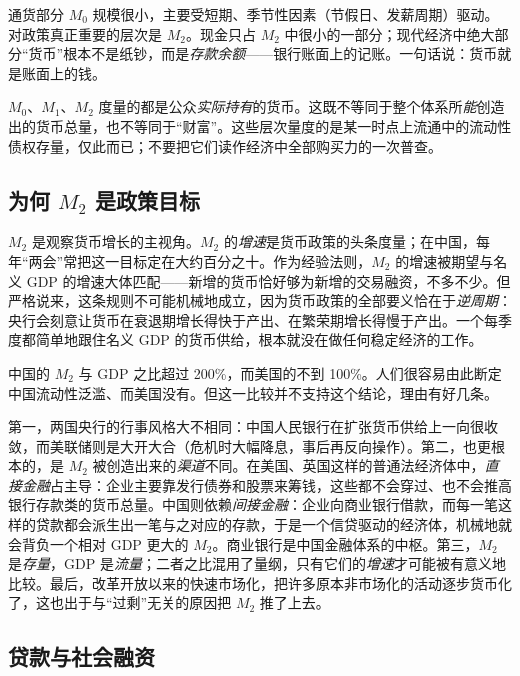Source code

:通货部分 $M_0$ 规模很小，主要受短期、季节性因素（节假日、发薪周期）驱动。对政策真正重要的层次是 $M_2$。现金只占 $M_2$ 中很小的一部分；现代经济中绝大部分“货币”根本不是纸钞，而是\emph{存款余额}——银行账面上的记账。一句话说：货币就是账面上的钱。

\begin{remark}[持有的货币与社会上的货币]
$M_0$、$M_1$、$M_2$ 度量的都是公众\emph{实际持有}的货币。这既不等同于整个体系所\emph{能}创造出的货币总量，也不等同于“财富”。这些层次量度的是某一时点上流通中的流动性债权存量，仅此而已；不要把它们读作经济中全部购买力的一次普查。
\end{remark}

\subsection{为何 \texorpdfstring{$M_2$}{M2} 是政策目标}

$M_2$ 是观察货币增长的主视角。$M_2$ 的\emph{增速}是货币政策的头条度量；在中国，每年“两会”常把这一目标定在大约百分之十。作为经验法则，$M_2$ 的增速被期望与名义 GDP 的增速大体匹配——新增的货币恰好够为新增的交易融资，不多不少。但严格说来，这条规则不可能机械地成立，因为货币政策的全部要义恰在于\emph{逆周期}：央行会刻意让货币在衰退期增长得快于产出、在繁荣期增长得慢于产出。一个每季度都简单地跟住名义 GDP 的货币供给，根本就没在做任何稳定经济的工作。

\begin{remark}
中国的 $M_2$ 与 GDP 之比超过 200\%，而美国的不到 100\%。人们很容易由此断定中国流动性泛滥、而美国没有。但这一比较并不支持这个结论，理由有好几条。

第一，两国央行的行事风格大不相同：中国人民银行在扩张货币供给上一向很收敛，而美联储则是大开大合（危机时大幅降息，事后再反向操作）。第二，也更根本的，是 $M_2$ 被创造出来的\emph{渠道}不同。在美国、英国这样的普通法经济体中，\emph{直接金融}占主导：企业主要靠发行债券和股票来筹钱，这些都不会穿过、也不会推高银行存款类的货币总量。中国则依赖\emph{间接金融}：企业向商业银行借款，而每一笔这样的贷款都会派生出一笔与之对应的存款，于是一个信贷驱动的经济体，机械地就会背负一个相对 GDP 更大的 $M_2$。商业银行是中国金融体系的中枢。第三，$M_2$ 是\emph{存量}，GDP 是\emph{流量}；二者之比混用了量纲，只有它们的\emph{增速}才可能被有意义地比较。最后，改革开放以来的快速市场化，把许多原本非市场化的活动逐步货币化了，这也出于与“过剩”无关的原因把 $M_2$ 推了上去。
\end{remark}

\subsection{贷款与社会融资}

☆ ☆ ☆ ☆

**What to produce:**
Would you return the entries verbatim, minus any images?

**Written solution:**
Source code

:通货部分 $M_0$ 规模很小，主要受短期、季节性因素（节假日、发薪周期）驱动。对政策真正重要的层次是 $M_2$。现金只占 $M_2$ 中很小的一部分；现代经济中绝大部分“货币”根本不是纸钞，而是\emph{存款余额}——银行账面上的记账。一句话说：货币就是账面上的钱。

\begin{remark}[持有的货币与社会上的货币]
$M_0$、$M_1$、$M_2$ 度量的都是公众\emph{实际持有}的货币。这既不等同于整个体系所\emph{能}创造出的货币总量，也不等同于“财富”。这些层次量度的是某一时点上流通中的流动性债权存量，仅此而已；不要把它们读作经济中全部购买力的一次普查。
\end{remark}

\subsection{为何 \texorpdfstring{$M_2$}{M2} 是政策目标}

$M_2$ 是观察货币增长的主视角。$M_2$ 的\emph{增速}是货币政策的头条度量；在中国，每年“两会”常把这一目标定在大约百分之十。作为经验法则，$M_2$ 的增速被期望与名义 GDP 的增速大体匹配——新增的货币恰好够为新增的交易融资，不多不少。但严格说来，这条规则不可能机械地成立，因为货币政策的全部要义恰在于\emph{逆周期}：央行会刻意让货币在衰退期增长得快于产出、在繁荣期增长得慢于产出。一个每季度都简单地跟住名义 GDP 的货币供给，根本就没在做任何稳定经济的工作。

\begin{remark}
中国的 $M_2$ 与 GDP 之比超过 200\%，而美国的不到 100\%。人们很容易由此断定中国流动性泛滥、而美国没有。但这一比较并不支持这个结论，理由有好几条。

第一，两国央行的行事风格大不相同：中国人民银行在扩张货币供给上一向很收敛，而美联储则是大开大合（危机时大幅降息，事后再反向操作）。第二，也更根本的，是 $M_2$ 被创造出来的\emph{渠道}不同。在美国、英国这样的普通法经济体中，\emph{直接金融}占主导：企业主要靠发行债券和股票来筹钱，这些都不会穿过、也不会推高银行存款类的货币总量。中国则依赖\emph{间接金融}：企业向商业银行借款，而每一笔这样的贷款都会派生出一笔与之对应的存款，于是一个信贷驱动的经济体，机械地就会背负一个相对 GDP 更大的 $M_2$。商业银行是中国金融体系的中枢。第三，$M_2$ 是\emph{存量}，GDP 是\emph{流量}；二者之比混用了量纲，只有它们的\emph{增速}才可能被有意义地比较。最后，改革开放以来的快速市场化，把许多原本非市场化的活动逐步货币化了，这也出于与“过剩”无关的原因把 $M_2$ 推了上去。
\end{remark}

\subsection{贷款与社会融资}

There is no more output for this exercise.